Labor is a very expensive line item in the operations of any retail company and specialty coffee is no exception. I’m not just talking about hourly expense, which probably needs more attention then what it’s getting, but I’m mainly talking about training cost.
There are lot of things a barista needs to be trained on but I’ll focus on three main elements: Register/Brew Coffee, Pour Over, Espresso.
For sake of simplicity we can consider this as level one. A new employee will first learn how to charge customers for all the drinks and/or food that is offered while serving them drip coffee brewed in mass. Understanding the menu is not an easy task as drinks for customers can be very unique and customized to their taste (16oz three shot vanilla no foam latte, for example). Charging the customer a price they are familiar with while marking a cup the barista can actually read is a skill that takes practice and time to get comfortable with.
I combined register with brewed (filtered) coffee because if you order a black coffee or house coffee the register employee will usually pour the coffee for you. They are also responsible for making sure the carafe is full of freshly brewed coffee. This means learning how to grind coffee, weigh coffee and clean the equipment used to brew coffee. Training is imperative to maintaining a consistent representation of the coffee shops brand to customers that come in every morning to start their day.

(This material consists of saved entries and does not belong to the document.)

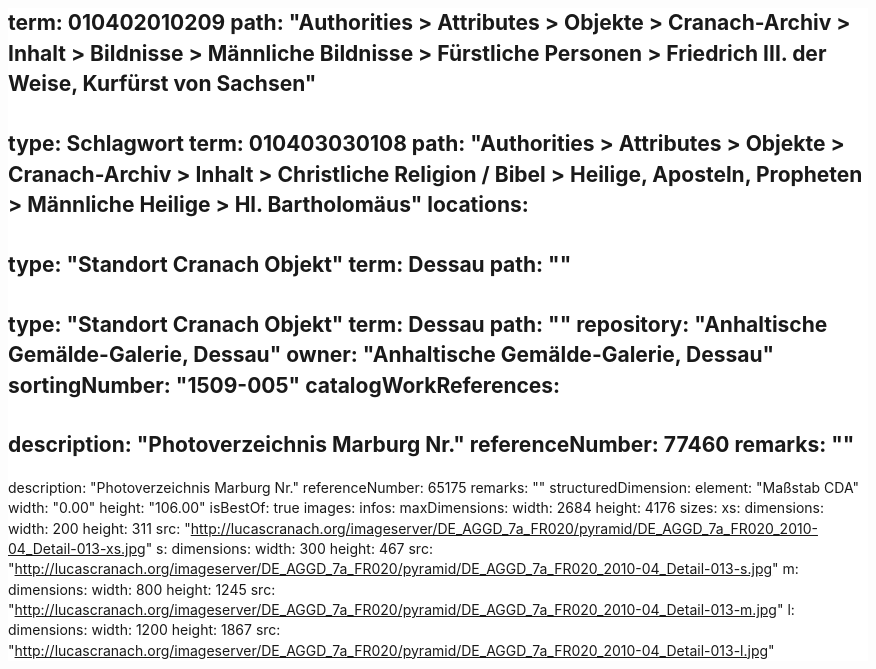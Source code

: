   term: 010402010209
  path: "Authorities > Attributes > Objekte > Cranach-Archiv > Inhalt > Bildnisse > Männliche Bildnisse > Fürstliche Personen > Friedrich III. der Weise, Kurfürst von Sachsen"
 - 
   type: Schlagwort
  term: 010403030108
  path: "Authorities > Attributes > Objekte > Cranach-Archiv > Inhalt > Christliche Religion / Bibel > Heilige, Aposteln, Propheten > Männliche Heilige > Hl. Bartholomäus"
locations: 
 - 
   type: "Standort Cranach Objekt"
  term: Dessau
  path: ""
 - 
   type: "Standort Cranach Objekt"
  term: Dessau
  path: ""
repository: "Anhaltische Gemälde-Galerie, Dessau"
owner: "Anhaltische Gemälde-Galerie, Dessau"
sortingNumber: "1509-005"
catalogWorkReferences: 
 - 
   description: "Photoverzeichnis Marburg Nr."
  referenceNumber: 77460
  remarks: ""
 - 
   description: "Photoverzeichnis Marburg Nr."
  referenceNumber: 65175
  remarks: ""
structuredDimension: 
 element: "Maßstab CDA"
 width: "0.00"
 height: "106.00"
isBestOf: true
images: 
 infos: 
  maxDimensions: 
   width: 2684
   height: 4176
 sizes: 
  xs: 
   dimensions: 
    width: 200
    height: 311
   src: "http://lucascranach.org/imageserver/DE_AGGD_7a_FR020/pyramid/DE_AGGD_7a_FR020_2010-04_Detail-013-xs.jpg"
  s: 
   dimensions: 
    width: 300
    height: 467
   src: "http://lucascranach.org/imageserver/DE_AGGD_7a_FR020/pyramid/DE_AGGD_7a_FR020_2010-04_Detail-013-s.jpg"
  m: 
   dimensions: 
    width: 800
    height: 1245
   src: "http://lucascranach.org/imageserver/DE_AGGD_7a_FR020/pyramid/DE_AGGD_7a_FR020_2010-04_Detail-013-m.jpg"
  l: 
   dimensions: 
    width: 1200
    height: 1867
   src: "http://lucascranach.org/imageserver/DE_AGGD_7a_FR020/pyramid/DE_AGGD_7a_FR020_2010-04_Detail-013-l.jpg"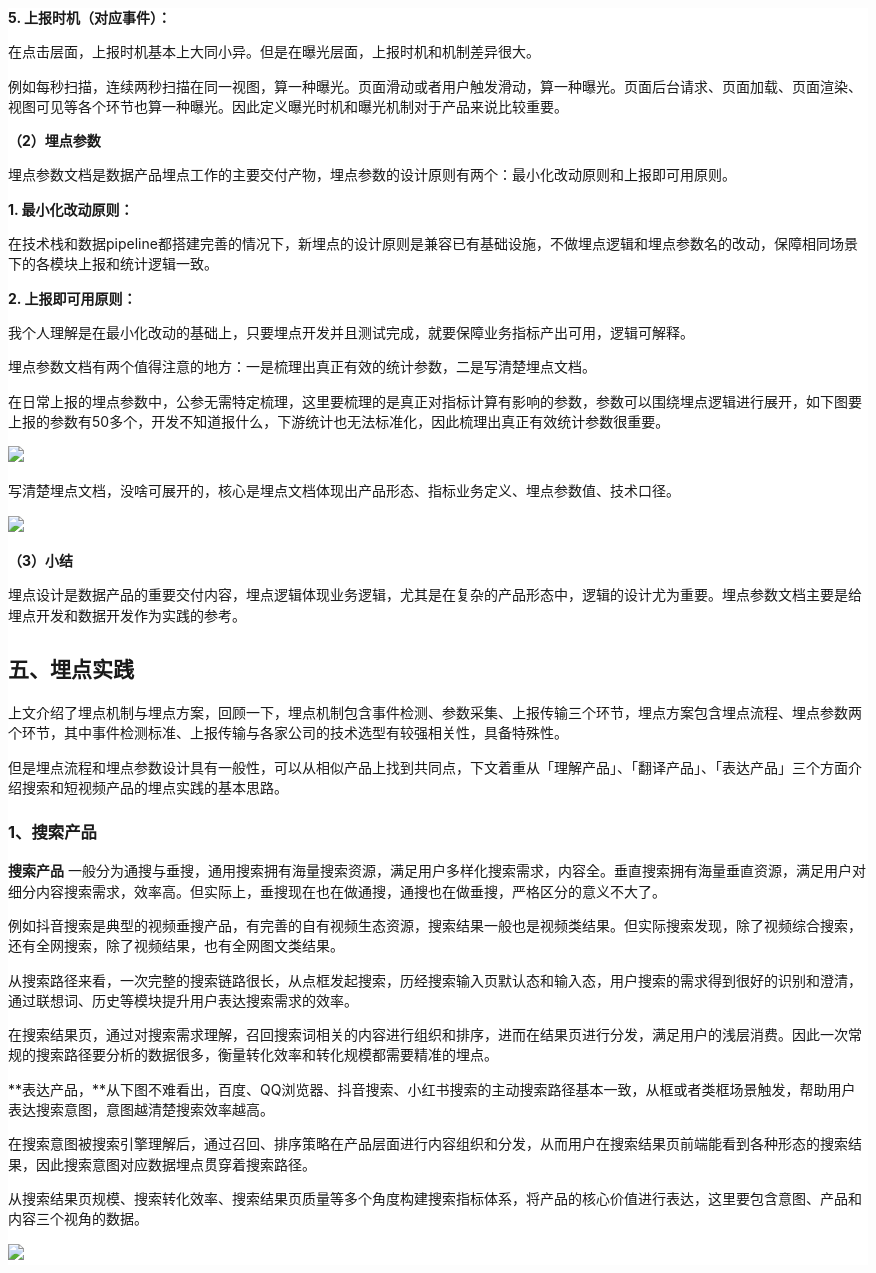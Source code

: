 **5\. 上报时机（对应事件）：**

在点击层面，上报时机基本上大同小异。但是在曝光层面，上报时机和机制差异很大。

例如每秒扫描，连续两秒扫描在同一视图，算一种曝光。页面滑动或者用户触发滑动，算一种曝光。页面后台请求、页面加载、页面渲染、视图可见等各个环节也算一种曝光。因此定义曝光时机和曝光机制对于产品来说比较重要。

**（2）埋点参数**

埋点参数文档是数据产品埋点工作的主要交付产物，埋点参数的设计原则有两个：最小化改动原则和上报即可用原则。

**1\. 最小化改动原则：**

在技术栈和数据pipeline都搭建完善的情况下，新埋点的设计原则是兼容已有基础设施，不做埋点逻辑和埋点参数名的改动，保障相同场景下的各模块上报和统计逻辑一致。

**2\. 上报即可用原则：**

我个人理解是在最小化改动的基础上，只要埋点开发并且测试完成，就要保障业务指标产出可用，逻辑可解释。

埋点参数文档有两个值得注意的地方：一是梳理出真正有效的统计参数，二是写清楚埋点文档。

在日常上报的埋点参数中，公参无需特定梳理，这里要梳理的是真正对指标计算有影响的参数，参数可以围绕埋点逻辑进行展开，如下图要上报的参数有50多个，开发不知道报什么，下游统计也无法标准化，因此梳理出真正有效统计参数很重要。

![](https://image.yunyingpai.com/wp/2023/12/HhKQY8kRHnQ3NTVTxWa0.png)

写清楚埋点文档，没啥可展开的，核心是埋点文档体现出产品形态、指标业务定义、埋点参数值、技术口径。

![](https://image.yunyingpai.com/wp/2023/12/pgCoCeHyn9X1vouO5cv1.png)

**（3）小结**

埋点设计是数据产品的重要交付内容，埋点逻辑体现业务逻辑，尤其是在复杂的产品形态中，逻辑的设计尤为重要。埋点参数文档主要是给埋点开发和数据开发作为实践的参考。

## 五、埋点实践

上文介绍了埋点机制与埋点方案，回顾一下，埋点机制包含事件检测、参数采集、上报传输三个环节，埋点方案包含埋点流程、埋点参数两个环节，其中事件检测标准、上报传输与各家公司的技术选型有较强相关性，具备特殊性。

但是埋点流程和埋点参数设计具有一般性，可以从相似产品上找到共同点，下文着重从「理解产品」、「翻译产品」、「表达产品」三个方面介绍搜索和短视频产品的埋点实践的基本思路。

### 1、搜索产品

**搜索产品** 一般分为通搜与垂搜，通用搜索拥有海量搜索资源，满足用户多样化搜索需求，内容全。垂直搜索拥有海量垂直资源，满足用户对细分内容搜索需求，效率高。但实际上，垂搜现在也在做通搜，通搜也在做垂搜，严格区分的意义不大了。

例如抖音搜索是典型的视频垂搜产品，有完善的自有视频生态资源，搜索结果一般也是视频类结果。但实际搜索发现，除了视频综合搜索，还有全网搜索，除了视频结果，也有全网图文类结果。

从搜索路径来看，一次完整的搜索链路很长，从点框发起搜索，历经搜索输入页默认态和输入态，用户搜索的需求得到很好的识别和澄清，通过联想词、历史等模块提升用户表达搜索需求的效率。

在搜索结果页，通过对搜索需求理解，召回搜索词相关的内容进行组织和排序，进而在结果页进行分发，满足用户的浅层消费。因此一次常规的搜索路径要分析的数据很多，衡量转化效率和转化规模都需要精准的埋点。

**表达产品，**从下图不难看出，百度、QQ浏览器、抖音搜索、小红书搜索的主动搜索路径基本一致，从框或者类框场景触发，帮助用户表达搜索意图，意图越清楚搜索效率越高。

在搜索意图被搜索引擎理解后，通过召回、排序策略在产品层面进行内容组织和分发，从而用户在搜索结果页前端能看到各种形态的搜索结果，因此搜索意图对应数据埋点贯穿着搜索路径。

从搜索结果页规模、搜索转化效率、搜索结果页质量等多个角度构建搜索指标体系，将产品的核心价值进行表达，这里要包含意图、产品和内容三个视角的数据。

![](https://image.yunyingpai.com/wp/2023/12/Rgx0SKxNdeYuVwwREzUw.png)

Shortly after level one is mastered an employee will look to master the art of a pour over. While this may only make up a small percentage of cafe sales it’s still a skill that, if not performed correctly, can cause bottlenecks in a line and create frustrated customers who pay more for such a hand crafted beverage (a pour over typically costs a dollar more than just a drip brewed coffee). This skill requires the barista to know how to brew a particular coffee. Different coffees may require different brewing techniques (how much coffee to water ratio, how fine or coarse it’s ground, etc). The coffee used for this method is usually a roasters finest and if it is wasted means more money poured down the drain.
The final skill a barista can master is the espresso bar. This is usually a craft that is considered the master chef position in a cafe. The barista at the espresso bar needs to know everything above mixed with how to pull a shot of espresso (which in a specialty coffee shop is not just pushing a button like you’ll see in a Starbucks or Caribou), steam milk to right temperature and texture, pour the correct ratio of milk to espresso while crafting all the ingredients as requested by the customer.
Latte art is part of this skill and helps showcase the barista’s ability to free pour the milk onto the espresso while maintaining the correct milk to espresso ratio (a cappuccino requires less milk and more froth while a latte requires more milk and less froth). So when you get a cappuccino with a leaf or heart you are getting a hand crafted beverage from a barista who takes their skill seriously.
Last thing I want to mention, which should be a part of a company culture and not just a training program, is everyone employed by the cafe should practice the art of customer service. Sometimes the job can be demanding and demeaning. Not all customers are polite or respectful to their baristas.